Wenn du sagen würdest, was du machen willst, könnte man dir vielleicht besser helfen... :wink:


----------



## _fliX (6. Jul 2009)

Hallo zusammen,

hab den Thread über google gefunden. Leider ist die 2. Frage noch nicht richtig beantwortet. Kann das vllt. noch mal wer erläutern? Habe ein ähnliches Beispiel. wenn ich um auf sein Beispiel zurückzukommen in der Klasse C wird das Objekt B erstellt und soll halt die Methode der Superklasse benutzen. wenn ich super.getName() mache bekomme ich: Cannot use super in a static context...

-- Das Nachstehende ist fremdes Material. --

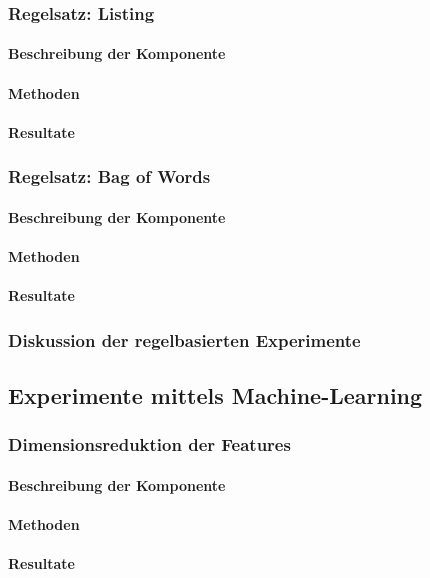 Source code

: \subsubsection{Regelsatz: Listing}
\paragraph{Beschreibung der Komponente}
\paragraph{Methoden}
\paragraph{Resultate}
\subsubsection{Regelsatz: Bag of Words}
\paragraph{Beschreibung der Komponente}
\paragraph{Methoden}
\paragraph{Resultate}
\subsubsection{Diskussion der regelbasierten Experimente}
\subsection{Experimente mittels Machine-Learning}
\subsubsection{Dimensionsreduktion der Features}
\paragraph{Beschreibung der Komponente}
\paragraph{Methoden}
\paragraph{Resultate}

also meine frage ist wie kann ich mit dem objekt der subklasse auf die methode der superklasse zugreifen?


----------



## faetzminator (6. Jul 2009)

Deine Frage wurde mit Punkt 1 beantwortet, statische Methoden sollte man eher als Funktionen bezeichnen, sie sind nicht an ein Objekt sondern an eine Klasse gebunden. Wenn du da "static a() {}" hast, kannst du statt B.a() einfach A.a() aufrufen.


----------



## _fliX (6. Jul 2009)

naja bei meinem test programm ist aber keine methode als statisch deklariert


----------



## SlaterB (6. Jul 2009)

wenn du ein Objekt B hast, dann kannst du von Klasse C oder statischen Methoden aus auf keine Weise Methoden von A aufrufen, die B überschreibt,

nur B selber kann super benutzen, z.B.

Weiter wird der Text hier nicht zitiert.